_Records:_

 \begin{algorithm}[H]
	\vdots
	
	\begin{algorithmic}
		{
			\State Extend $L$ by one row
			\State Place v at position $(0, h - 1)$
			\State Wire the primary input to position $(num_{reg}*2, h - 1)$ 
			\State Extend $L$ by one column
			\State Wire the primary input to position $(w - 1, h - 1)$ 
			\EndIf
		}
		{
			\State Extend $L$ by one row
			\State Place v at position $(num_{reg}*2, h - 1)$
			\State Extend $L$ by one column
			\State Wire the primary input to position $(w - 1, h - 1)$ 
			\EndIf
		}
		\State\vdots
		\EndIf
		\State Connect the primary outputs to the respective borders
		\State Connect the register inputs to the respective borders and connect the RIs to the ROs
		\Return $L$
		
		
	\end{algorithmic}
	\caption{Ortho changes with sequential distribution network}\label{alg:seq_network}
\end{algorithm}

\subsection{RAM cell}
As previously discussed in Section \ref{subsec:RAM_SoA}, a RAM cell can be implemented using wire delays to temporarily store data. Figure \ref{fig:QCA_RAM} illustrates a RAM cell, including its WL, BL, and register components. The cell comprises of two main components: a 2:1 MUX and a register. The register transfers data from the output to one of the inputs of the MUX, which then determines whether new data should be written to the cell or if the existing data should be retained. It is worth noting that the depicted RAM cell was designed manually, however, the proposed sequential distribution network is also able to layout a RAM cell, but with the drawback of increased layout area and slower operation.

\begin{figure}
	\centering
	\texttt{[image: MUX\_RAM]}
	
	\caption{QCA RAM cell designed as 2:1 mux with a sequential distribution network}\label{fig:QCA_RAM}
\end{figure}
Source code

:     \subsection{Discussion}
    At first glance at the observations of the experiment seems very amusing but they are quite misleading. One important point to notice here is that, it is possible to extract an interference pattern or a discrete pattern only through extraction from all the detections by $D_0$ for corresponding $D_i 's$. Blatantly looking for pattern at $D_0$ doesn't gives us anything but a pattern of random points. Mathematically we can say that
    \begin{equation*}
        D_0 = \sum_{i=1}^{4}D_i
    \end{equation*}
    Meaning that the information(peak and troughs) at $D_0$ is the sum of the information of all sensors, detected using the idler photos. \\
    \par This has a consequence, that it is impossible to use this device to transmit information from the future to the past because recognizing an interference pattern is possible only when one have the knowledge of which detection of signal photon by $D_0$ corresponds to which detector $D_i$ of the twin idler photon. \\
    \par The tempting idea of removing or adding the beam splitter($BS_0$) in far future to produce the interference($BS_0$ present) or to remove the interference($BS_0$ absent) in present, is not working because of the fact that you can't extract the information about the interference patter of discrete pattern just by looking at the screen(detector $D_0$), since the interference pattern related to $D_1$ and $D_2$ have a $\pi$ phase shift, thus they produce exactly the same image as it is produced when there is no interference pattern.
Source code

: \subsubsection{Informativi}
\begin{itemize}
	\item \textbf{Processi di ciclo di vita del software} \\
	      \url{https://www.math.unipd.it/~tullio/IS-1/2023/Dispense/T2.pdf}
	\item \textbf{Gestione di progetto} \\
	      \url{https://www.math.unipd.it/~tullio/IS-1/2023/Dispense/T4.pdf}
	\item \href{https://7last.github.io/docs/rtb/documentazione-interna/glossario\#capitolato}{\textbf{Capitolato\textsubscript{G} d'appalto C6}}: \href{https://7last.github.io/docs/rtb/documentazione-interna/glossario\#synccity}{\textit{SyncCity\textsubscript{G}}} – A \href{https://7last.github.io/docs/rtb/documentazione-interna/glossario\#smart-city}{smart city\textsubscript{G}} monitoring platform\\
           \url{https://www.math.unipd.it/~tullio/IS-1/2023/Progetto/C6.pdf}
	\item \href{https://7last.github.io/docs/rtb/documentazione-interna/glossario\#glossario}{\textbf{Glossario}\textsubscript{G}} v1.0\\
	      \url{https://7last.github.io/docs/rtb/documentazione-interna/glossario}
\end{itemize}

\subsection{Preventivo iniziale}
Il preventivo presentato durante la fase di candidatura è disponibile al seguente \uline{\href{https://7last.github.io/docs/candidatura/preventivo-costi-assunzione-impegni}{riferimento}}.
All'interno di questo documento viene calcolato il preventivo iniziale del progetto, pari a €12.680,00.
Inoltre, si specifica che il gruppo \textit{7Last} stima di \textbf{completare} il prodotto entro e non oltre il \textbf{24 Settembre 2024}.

_Brief:_
The whole block of entries above should be repeated exactly.

_Output:_
 \begin{algorithm}[H]
	\vdots
	
	\begin{algorithmic}
		{
			\State Extend $L$ by one row
			\State Place v at position $(0, h - 1)$
			\State Wire the primary input to position $(num_{reg}*2, h - 1)$ 
			\State Extend $L$ by one column
			\State Wire the primary input to position $(w - 1, h - 1)$ 
			\EndIf
		}
		{
			\State Extend $L$ by one row
			\State Place v at position $(num_{reg}*2, h - 1)$
			\State Extend $L$ by one column
			\State Wire the primary input to position $(w - 1, h - 1)$ 
			\EndIf
		}
		\State\vdots
		\EndIf
		\State Connect the primary outputs to the respective borders
		\State Connect the register inputs to the respective borders and connect the RIs to the ROs
		\Return $L$
		
		
	\end{algorithmic}
	\caption{Ortho changes with sequential distribution network}\label{alg:seq_network}
\end{algorithm}

\subsection{RAM cell}
As previously discussed in Section \ref{subsec:RAM_SoA}, a RAM cell can be implemented using wire delays to temporarily store data. Figure \ref{fig:QCA_RAM} illustrates a RAM cell, including its WL, BL, and register components. The cell comprises of two main components: a 2:1 MUX and a register. The register transfers data from the output to one of the inputs of the MUX, which then determines whether new data should be written to the cell or if the existing data should be retained. It is worth noting that the depicted RAM cell was designed manually, however, the proposed sequential distribution network is also able to layout a RAM cell, but with the drawback of increased layout area and slower operation.

\begin{figure}
	\centering
	\texttt{[image: MUX\_RAM]}
	
	\caption{QCA RAM cell designed as 2:1 mux with a sequential distribution network}\label{fig:QCA_RAM}
\end{figure}
Source code

:     \subsection{Discussion}
    At first glance at the observations of the experiment seems very amusing but they are quite misleading. One important point to notice here is that, it is possible to extract an interference pattern or a discrete pattern only through extraction from all the detections by $D_0$ for corresponding $D_i 's$. Blatantly looking for pattern at $D_0$ doesn't gives us anything but a pattern of random points. Mathematically we can say that
    \begin{equation*}
        D_0 = \sum_{i=1}^{4}D_i
    \end{equation*}
    Meaning that the information(peak and troughs) at $D_0$ is the sum of the information of all sensors, detected using the idler photos. \\
    \par This has a consequence, that it is impossible to use this device to transmit information from the future to the past because recognizing an interference pattern is possible only when one have the knowledge of which detection of signal photon by $D_0$ corresponds to which detector $D_i$ of the twin idler photon. \\
    \par The tempting idea of removing or adding the beam splitter($BS_0$) in far future to produce the interference($BS_0$ present) or to remove the interference($BS_0$ absent) in present, is not working because of the fact that you can't extract the information about the interference patter of discrete pattern just by looking at the screen(detector $D_0$), since the interference pattern related to $D_1$ and $D_2$ have a $\pi$ phase shift, thus they produce exactly the same image as it is produced when there is no interference pattern.
Source code

: \subsubsection{Informativi}
\begin{itemize}
	\item \textbf{Processi di ciclo di vita del software} \\
	      \url{https://www.math.unipd.it/~tullio/IS-1/2023/Dispense/T2.pdf}
	\item \textbf{Gestione di progetto} \\
	      \url{https://www.math.unipd.it/~tullio/IS-1/2023/Dispense/T4.pdf}
	\item \href{https://7last.github.io/docs/rtb/documentazione-interna/glossario\#capitolato}{\textbf{Capitolato\textsubscript{G} d'appalto C6}}: \href{https://7last.github.io/docs/rtb/documentazione-interna/glossario\#synccity}{\textit{SyncCity\textsubscript{G}}} – A \href{https://7last.github.io/docs/rtb/documentazione-interna/glossario\#smart-city}{smart city\textsubscript{G}} monitoring platform\\
           \url{https://www.math.unipd.it/~tullio/IS-1/2023/Progetto/C6.pdf}
	\item \href{https://7last.github.io/docs/rtb/documentazione-interna/glossario\#glossario}{\textbf{Glossario}\textsubscript{G}} v1.0\\
	      \url{https://7last.github.io/docs/rtb/documentazione-interna/glossario}
\end{itemize}

\subsection{Preventivo iniziale}
Il preventivo presentato durante la fase di candidatura è disponibile al seguente \uline{\href{https://7last.github.io/docs/candidatura/preventivo-costi-assunzione-impegni}{riferimento}}.
All'interno di questo documento viene calcolato il preventivo iniziale del progetto, pari a €12.680,00.
Inoltre, si specifica che il gruppo \textit{7Last} stima di \textbf{completare} il prodotto entro e non oltre il \textbf{24 Settembre 2024}.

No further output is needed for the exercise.